Ø  La méthode OMT de Rumbaugh

Ø  La méthode BOOCH93 de Booch

Ø  La méthode OOSE de Jacobson (Objet Oriented Software Engineering)

 

A partir de 1994, Rumbaugh et Booch (rejoints en 1995 par Jacobson) ont unis leurs efforts pour mettre au point la méthode unifiée (Unified method 0.8), incorporant les avantages de chacune des méthodes précédentes.

La méthode unifiée à partir de la version 1.0 devient UML (Unified Modeling Language), une notation universelle pour la modélisation objet.

UML n’est pas une méthode dans la mesure où elle ne présente aucune démarche.  A ce titre UML est un formalisme de modélisation objet. Le mot méthode parfois utilisé par abus de langage dans les pages suivantes ne doit  donc pas être entendu comme un “démarche“.

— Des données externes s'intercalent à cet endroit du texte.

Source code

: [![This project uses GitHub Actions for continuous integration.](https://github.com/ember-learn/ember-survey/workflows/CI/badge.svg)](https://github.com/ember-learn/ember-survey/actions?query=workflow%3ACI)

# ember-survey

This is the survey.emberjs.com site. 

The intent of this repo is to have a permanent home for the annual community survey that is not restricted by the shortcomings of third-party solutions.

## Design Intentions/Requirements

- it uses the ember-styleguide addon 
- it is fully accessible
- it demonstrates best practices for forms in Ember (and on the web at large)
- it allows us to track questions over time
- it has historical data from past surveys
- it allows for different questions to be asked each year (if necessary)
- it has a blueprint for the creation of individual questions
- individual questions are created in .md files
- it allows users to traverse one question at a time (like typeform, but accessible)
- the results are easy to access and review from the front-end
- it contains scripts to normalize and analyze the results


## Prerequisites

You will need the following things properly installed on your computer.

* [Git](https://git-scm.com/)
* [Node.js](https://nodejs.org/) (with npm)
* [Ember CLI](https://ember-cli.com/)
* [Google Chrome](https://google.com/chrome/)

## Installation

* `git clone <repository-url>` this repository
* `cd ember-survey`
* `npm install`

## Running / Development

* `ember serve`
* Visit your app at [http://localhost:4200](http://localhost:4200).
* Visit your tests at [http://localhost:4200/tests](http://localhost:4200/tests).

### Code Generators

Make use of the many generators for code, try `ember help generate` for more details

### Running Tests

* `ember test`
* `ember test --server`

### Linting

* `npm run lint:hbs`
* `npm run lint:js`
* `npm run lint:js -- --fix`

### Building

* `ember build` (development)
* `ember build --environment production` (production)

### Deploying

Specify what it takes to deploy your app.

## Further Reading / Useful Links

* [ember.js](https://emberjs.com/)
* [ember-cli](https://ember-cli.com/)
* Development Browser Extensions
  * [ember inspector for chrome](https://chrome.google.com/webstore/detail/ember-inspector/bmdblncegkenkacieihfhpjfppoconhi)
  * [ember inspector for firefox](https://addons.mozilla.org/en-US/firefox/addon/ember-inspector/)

            UML 1.0 est soumise à l’OMG (Objet Management Group) en janvier 1997, mais elle ne sera acceptée qu’en  novembre 1997 dans sa version 1.1, date à partir de laquelle UML devient un standard international.

           

 

 

 

 

Le récapitulatif des évolutions de ce langage de modélisation :  

Ø  En 1995 : Méthode unifiée 0.8 (intégrant les méthodes Booch93 et OMT)

Ø  En 1995 : UML 0.9 (intégrant la méthode OOSE)

Ø  En 1996 : UML 1.0 (proposée à l’OMG)

Ø  En 1997 : UML 1.1 (standardisée par l’OMG)

Ø  En 1998 : UML 1.2

Ø  En 1999 : UML 1.3

Ø  En 2000 : UML 1.4

Ø  En 2003 : UML 1.5

 

Les dernières versions des spécifications peuvent être téléchargées sur le site de l’OMG.

Cette méthode représente un moyen de spécifier, de représenter et de construire les composantes d’un système informatique. Avec la méthode UML, un objet est par exemple représenté de la façon suivante :

 

 

Nom

Attributs

Méthodes

Porsche911 : Voiture

45789    : Numéro de série

    911    : Modèle

1500kg   : Poids

32 Litres : Quantité Essence

Démarrer ()

Arrêter ()

Rouler ()

Allumer jauge ()

 

 

INTÉRET D’UNE MÉTHODE OBJET

            Les langages orientés objet constituent chacun une manière spécifique d’implémenter le paradigme objet. Ainsi, une méthode objet permet de définir le problème à haut niveau sans rentrer dans les spécificités d’un langage. Il représente ainsi un outil permettant de définir un problème de façon graphique, afin par exemple de le présenter à tous les acteurs d’un projet (n’étant pas forcément des experts en un langage de programmation).

            De plus, le fait de programmer à l’aide d’un langage orienté objet ne fait pas d’un programmeur un concepteur objet. En effet il est tout à fait possible de produire un code syntaxiquement juste sans pour autant adopter une approche objet. Ainsi la programmation orientée objet implique :

Ø  En premier lieu une conception abstraite d’un modèle objet (c’est le rôle de la méthode objet) en second plan l’implémentation à l’aide d’un langage orienté objet (tel que C++/Java/…)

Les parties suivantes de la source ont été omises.